Kevin Gannon asks that the contemporary university’s manifold problems be approached as opportunities for critical engagement, arguing that, when done effectively, teaching is by definition emancipatory and hopeful. Considering individual pedagogical practice, the students who are the primary audience and beneficiaries of teaching, and the institutions and systems within which teaching occurs, Radical Hope surveys the field, tackling everything from impostor syndrome to cell phones in class to allegations of a campus “free speech crisis.” Throughout, Gannon translates ideals into tangible strategies and practices (including key takeaways at the conclusion of each chapter), with the goal of reclaiming teachers’ essential role in the discourse of higher education.

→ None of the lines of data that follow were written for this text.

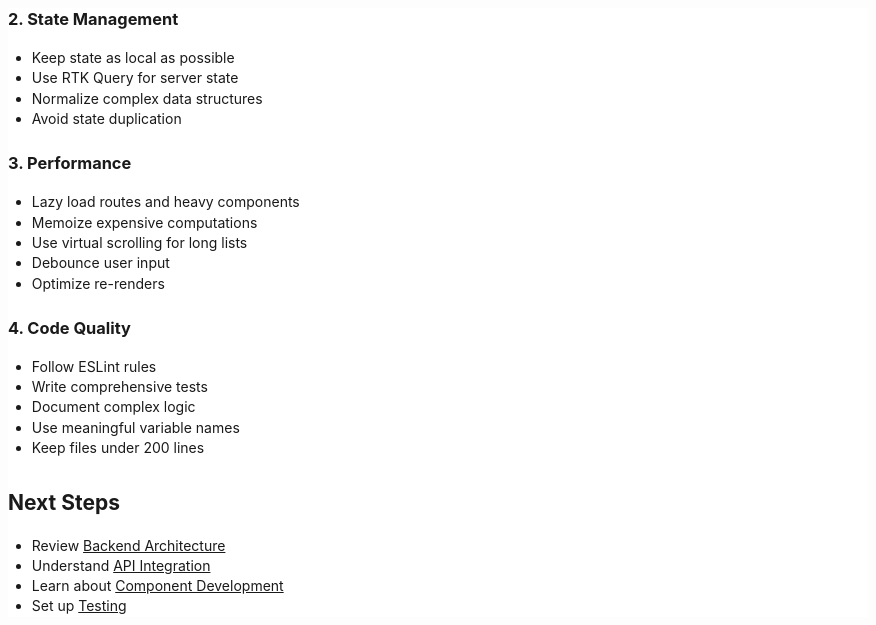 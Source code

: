 ### 2. State Management
- Keep state as local as possible
- Use RTK Query for server state
- Normalize complex data structures
- Avoid state duplication

### 3. Performance
- Lazy load routes and heavy components
- Memoize expensive computations
- Use virtual scrolling for long lists
- Debounce user input
- Optimize re-renders

### 4. Code Quality
- Follow ESLint rules
- Write comprehensive tests
- Document complex logic
- Use meaningful variable names
- Keep files under 200 lines

## Next Steps

- Review [Backend Architecture](./backend.md)
- Understand [API Integration](../api/README.md)
- Learn about [Component Development](../development/frontend-guide.md)
- Set up [Testing](../development/testing.md)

During the Winter 2021 semester, the Office of Teaching and Learning will be hosting a virtual book club to discuss The Spark of Learning: Energizing the College Classroom with the Science of Emotion (Cavanagh, S., 2016). Book club discussions are open to all University of Guelph faculty and instructional staff (including sessionals). At each meeting, book club members will take part in a facilitated discussion of one or two chapters of The Sparking of Learning and discuss your thoughts, questions or share experiences from their own classes.

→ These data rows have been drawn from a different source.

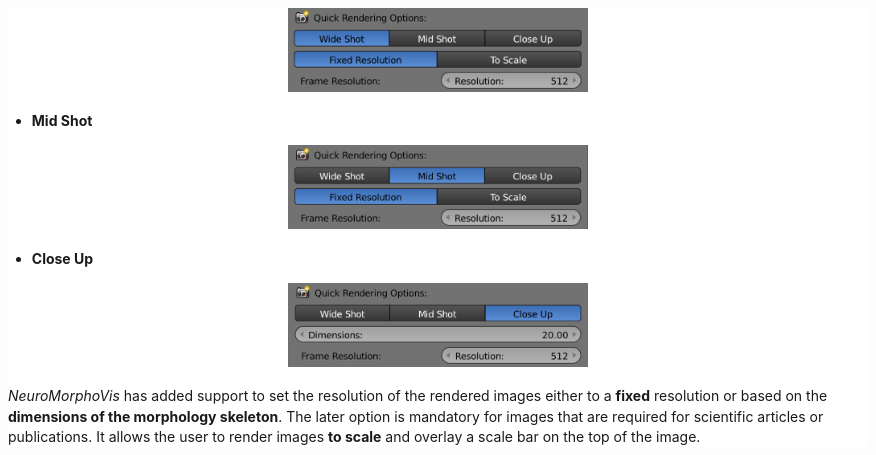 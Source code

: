 <p align="center">
  <img src="images/morphology-panel-render-wideshot.png" width=300>
</p>

+ __Mid Shot__

<p align="center">
  <img src="images/morphology-panel-render-midshot.png" width=300>
</p>

+ __Close Up__

<p align="center">
  <img src="images/morphology-panel-render-closeup.png" width=300>
</p>


_NeuroMorphoVis_ has added support to set the resolution of the rendered images either to a __fixed__ resolution or based on the __dimensions of the morphology skeleton__. The later option is mandatory for images that are required for scientific articles or publications. It allows the user to render images __to scale__ and overlay a scale bar on the top of the image.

Image of The Spark of Learning Book Cover

About The Spark of Learning

Historically we have constructed our classrooms with the assumption that learning is a dry, staid affair best conducted in quiet tones and ruled by an unemotional consideration of the facts. The field of education, however, is beginning to awaken to the potential power of emotions to fuel learning, informed by contributions from psychology and neuroscience. In friendly, readable prose, Sarah Rose Cavanagh argues that if you as an educator want to capture your students' attention, harness their working memory, bolster their long-term retention, and enhance their motivation, you should consider the emotional impact of your teaching style and course design. To make this argument, she brings to bear a wide range of evidence from the study of education, psychology, and neuroscience, and she provides practical examples of successful classroom activities from a variety of disciplines in secondary and higher education.

During the Fall 2020 semester, the Office of Teaching and Learning will be hosting a virtual book club to discuss Small Teaching Online: Applying Learning Science in Online Classes (Darby & Lang, 2019). Book club discussions are open to all University of Guelph faculty and instructional staff (including sessionals). At each meeting, book club members will take part in a facilitated discussion of two chapters of Small Teaching Online and discuss approaches they might consider or share experiences from their own classes.

Image of Small Teaching Online Book Cover

About Small Teaching Online

Small Teaching Online offers concrete strategies that instructors can implement in their classrooms to improve student learning. The authors ground their suggestions in the learning sciences literature. The concept of “small teaching” encourages instructors to make small but effective changes to their courses that can improve the student experience.